Ingredients:
- 2 ½ cups (315g) all-purpose flour, plus more for dusting
- 1 teaspoon (5g) salt
- 1 cup (2 sticks/227g) unsalted butter, very cold and cut into ½-inch pieces
- 6-8 tablespoons (90-120ml) ice water
- 1 tablespoon granulated sugar (for sprinkling, optional)
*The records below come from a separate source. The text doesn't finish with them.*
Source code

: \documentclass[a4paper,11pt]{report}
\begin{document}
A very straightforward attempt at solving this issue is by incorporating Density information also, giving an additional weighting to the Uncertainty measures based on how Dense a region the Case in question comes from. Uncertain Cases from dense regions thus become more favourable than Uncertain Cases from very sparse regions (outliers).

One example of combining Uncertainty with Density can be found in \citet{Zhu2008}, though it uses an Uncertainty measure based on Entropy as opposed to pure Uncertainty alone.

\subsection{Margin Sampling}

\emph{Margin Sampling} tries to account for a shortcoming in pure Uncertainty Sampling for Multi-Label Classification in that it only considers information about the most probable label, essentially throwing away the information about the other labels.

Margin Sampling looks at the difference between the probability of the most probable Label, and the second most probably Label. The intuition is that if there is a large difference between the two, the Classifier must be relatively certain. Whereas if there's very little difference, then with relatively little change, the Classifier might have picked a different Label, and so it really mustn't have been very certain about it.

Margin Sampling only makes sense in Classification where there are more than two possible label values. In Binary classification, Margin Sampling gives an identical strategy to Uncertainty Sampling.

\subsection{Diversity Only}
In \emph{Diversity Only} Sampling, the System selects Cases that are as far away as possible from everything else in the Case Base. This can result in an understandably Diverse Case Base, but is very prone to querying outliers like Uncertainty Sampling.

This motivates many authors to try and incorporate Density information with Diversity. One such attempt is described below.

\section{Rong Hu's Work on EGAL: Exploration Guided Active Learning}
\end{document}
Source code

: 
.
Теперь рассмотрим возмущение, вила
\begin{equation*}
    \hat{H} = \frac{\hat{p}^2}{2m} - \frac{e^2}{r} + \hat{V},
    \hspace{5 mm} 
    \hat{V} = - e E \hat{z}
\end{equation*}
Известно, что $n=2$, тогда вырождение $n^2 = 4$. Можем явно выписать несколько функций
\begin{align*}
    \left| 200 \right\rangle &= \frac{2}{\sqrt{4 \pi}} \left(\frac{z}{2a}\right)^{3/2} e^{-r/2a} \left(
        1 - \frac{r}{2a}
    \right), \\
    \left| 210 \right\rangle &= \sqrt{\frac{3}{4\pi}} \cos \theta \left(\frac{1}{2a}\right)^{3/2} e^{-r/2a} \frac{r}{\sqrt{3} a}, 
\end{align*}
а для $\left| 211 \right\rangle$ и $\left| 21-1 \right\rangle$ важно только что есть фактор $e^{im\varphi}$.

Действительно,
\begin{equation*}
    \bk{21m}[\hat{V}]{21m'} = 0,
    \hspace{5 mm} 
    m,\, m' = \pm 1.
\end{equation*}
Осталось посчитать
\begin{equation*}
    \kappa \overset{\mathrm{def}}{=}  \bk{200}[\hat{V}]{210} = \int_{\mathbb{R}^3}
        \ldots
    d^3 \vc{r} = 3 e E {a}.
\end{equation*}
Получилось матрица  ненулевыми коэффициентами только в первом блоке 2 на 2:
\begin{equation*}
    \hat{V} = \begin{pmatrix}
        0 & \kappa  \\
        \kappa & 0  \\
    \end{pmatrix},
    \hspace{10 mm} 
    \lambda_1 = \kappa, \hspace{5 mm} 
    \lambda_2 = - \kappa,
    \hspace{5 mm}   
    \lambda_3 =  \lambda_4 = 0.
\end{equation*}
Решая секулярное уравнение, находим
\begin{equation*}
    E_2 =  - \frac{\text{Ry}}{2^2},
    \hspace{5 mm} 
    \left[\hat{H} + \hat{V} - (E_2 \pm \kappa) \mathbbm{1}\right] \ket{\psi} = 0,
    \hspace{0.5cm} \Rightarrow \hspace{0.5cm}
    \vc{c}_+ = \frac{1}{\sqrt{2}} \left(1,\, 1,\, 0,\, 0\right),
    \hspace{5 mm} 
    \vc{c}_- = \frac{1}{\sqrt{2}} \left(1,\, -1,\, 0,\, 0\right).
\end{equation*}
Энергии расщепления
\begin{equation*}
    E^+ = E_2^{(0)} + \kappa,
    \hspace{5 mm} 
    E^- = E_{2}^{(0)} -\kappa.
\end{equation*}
- 6 cups (approx. 3 pounds/1.36 kg) fresh or frozen (thawed) pitted sweet cherries
- ¾ cup (150g) granulated sugar
- ¼ cup (30g) cornstarch
- 1 tablespoon lemon juice
- ½ teaspoon almond extract
- 2 tablespoons unsalted butter, cut into small pieces
- 2 tablespoons milk or heavy cream, for brushing
- Pinch of sugar, for sprinkling
Instructions:
- Combine flour and salt in a food processor or bowl. Add cold butter and pulse (or cut in with a pastry blender) until the mixture resembles coarse crumbs. Gradually add ice water, mixing until the dough just comes together. Form the dough into a disc, wrap in plastic wrap, and chill for at least 1 hour.
- In a large bowl, combine cherries, sugar, cornstarch, lemon juice, and almond extract. Stir gently to coat the cherries.
- Preheat oven to 375°F (190°C). On a lightly floured surface, roll out half of the pie dough into a 12-inch circle. Carefully transfer the dough to the pie dish. Trim and crimp the edges of the crust. Pour the cherry filling into the prepared crust. Dot the filling with butter pieces.
- Roll out the remaining pie dough into a 12-inch circle. Cut vents in the top crust (or cut into strips for a lattice). Place the top crust over the filling (or weave the lattice strips). Trim and crimp the edges to seal.
- Brush the top crust with milk or heavy cream and sprinkle with sugar. Place the pie on a baking sheet (to catch any drips). Bake for 50-60 minutes, or until the crust is golden brown and the filling is bubbly. If the crust starts to brown too quickly, tent with foil. Let the pie cool completely on a wire rack before slicing and serving.